* EXERCISE BRIEF: From the first line to the last, restate the records word for word, skipping the pictures.

* DATA SUPPLIED:

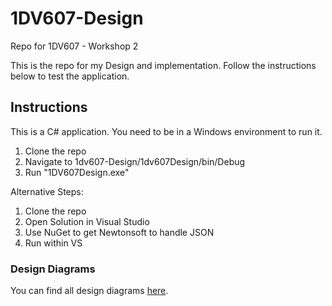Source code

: # 1DV607-Design
Repo for 1DV607 - Workshop 2

This is the repo for my Design and implementation. Follow the instructions below to test the application.

## Instructions

This is a C# application. You need to be in a Windows environment to run it.

1. Clone the repo
2. Navigate to 1dv607-Design/1dv607Design/bin/Debug
3. Run "1DV607Design.exe"

Alternative Steps:

1. Clone the repo
2. Open Solution in Visual Studio
3. Use NuGet to get Newtonsoft to handle JSON
4. Run within VS

### Design Diagrams
You can find all design diagrams [here](https://github.com/beppek/1DV607/wiki/Design-Diagrams).
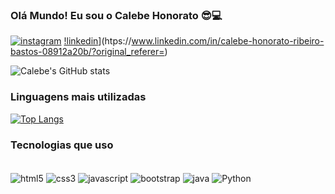 ### Olá Mundo! Eu sou o Calebe Honorato 😎💻

[![instagram](https://img.shields.io/badge/Instagram-E4405F?style=for-the-badge&logo=instagram&logoColor=white)](https://www.instagram.com/lelebe_lebe/) [!linkedin](htps://img.shields.io/badge/LinkedIn-0077B5?style=for-the-badge&logo=linkedin&logoColor=white)](htps://www.linkedin.com/in/calebe-honorato-ribeiro-bastos-08912a20b/?original_referer=)

![Calebe's GitHub stats](https://github-readme-stats.vercel.app/api?username=blacklebe&show_icons=true&theme=merko)

### Linguagens mais utilizadas
[![Top Langs](https://github-readme-stats.vercel.app/api/top-langs/?username=blacklebe)](https://github.com/blacklebe/github-readme-stats)

### Tecnologias que uso
<div style="display: incline_block"><br/>
    <img align=center alt="html5" src=https://img.shields.io/badge/HTML5-E34F26?style=for-the-badge&logo=html5&logoColor=white />
    <img align=center alt="css3" src=https://img.shields.io/badge/CSS3-1572B6?style=for-the-badge&logo=css3&logoColor=white  />
    <img align=center alt="javascript" src=https://img.shields.io/badge/JavaScript-F7DF1E?style=for-the-badge&logo=javascript&logoColor=black />
    <img align=center alt="bootstrap" src=https://img.shields.io/badge/Bootstrap-563D7C?style=for-the-badge&logo=bootstrap&logoColor=white />
    <img align=center alt="java" src=https://img.shields.io/badge/Java-ED8B00?style=for-the-badge&logo=openjdk&logoColor=white />
    <img align=center alt="Python" src=https://img.shields.io/badge/Python-14354C?style=for-the-badge&logo=python&logoColor=white />
</div>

* ANSWER TO THE PROBLEM:
Source code

: # 1DV607-Design
Repo for 1DV607 - Workshop 2

This is the repo for my Design and implementation. Follow the instructions below to test the application.

## Instructions

This is a C# application. You need to be in a Windows environment to run it.

1. Clone the repo
2. Navigate to 1dv607-Design/1dv607Design/bin/Debug
3. Run "1DV607Design.exe"

Alternative Steps:

1. Clone the repo
2. Open Solution in Visual Studio
3. Use NuGet to get Newtonsoft to handle JSON
4. Run within VS

### Design Diagrams
You can find all design diagrams [here](https://github.com/beppek/1DV607/wiki/Design-Diagrams).
 ### Olá Mundo! Eu sou o Calebe Honorato 😎💻

[![instagram](https://img.shields.io/badge/Instagram-E4405F?style=for-the-badge&logo=instagram&logoColor=white)](https://www.instagram.com/lelebe_lebe/) [!linkedin](htps://img.shields.io/badge/LinkedIn-0077B5?style=for-the-badge&logo=linkedin&logoColor=white)](htps://www.linkedin.com/in/calebe-honorato-ribeiro-bastos-08912a20b/?original_referer=)

![Calebe's GitHub stats](https://github-readme-stats.vercel.app/api?username=blacklebe&show_icons=true&theme=merko)

### Linguagens mais utilizadas
[![Top Langs](https://github-readme-stats.vercel.app/api/top-langs/?username=blacklebe)](https://github.com/blacklebe/github-readme-stats)

### Tecnologias que uso
<div style="display: incline_block"><br/>
    <img align=center alt="html5" src=https://img.shields.io/badge/HTML5-E34F26?style=for-the-badge&logo=html5&logoColor=white />
    <img align=center alt="css3" src=https://img.shields.io/badge/CSS3-1572B6?style=for-the-badge&logo=css3&logoColor=white  />
    <img align=center alt="javascript" src=https://img.shields.io/badge/JavaScript-F7DF1E?style=for-the-badge&logo=javascript&logoColor=black />
    <img align=center alt="bootstrap" src=https://img.shields.io/badge/Bootstrap-563D7C?style=for-the-badge&logo=bootstrap&logoColor=white />
    <img align=center alt="java" src=https://img.shields.io/badge/Java-ED8B00?style=for-the-badge&logo=openjdk&logoColor=white />
    <img align=center alt="Python" src=https://img.shields.io/badge/Python-14354C?style=for-the-badge&logo=python&logoColor=white />
</div>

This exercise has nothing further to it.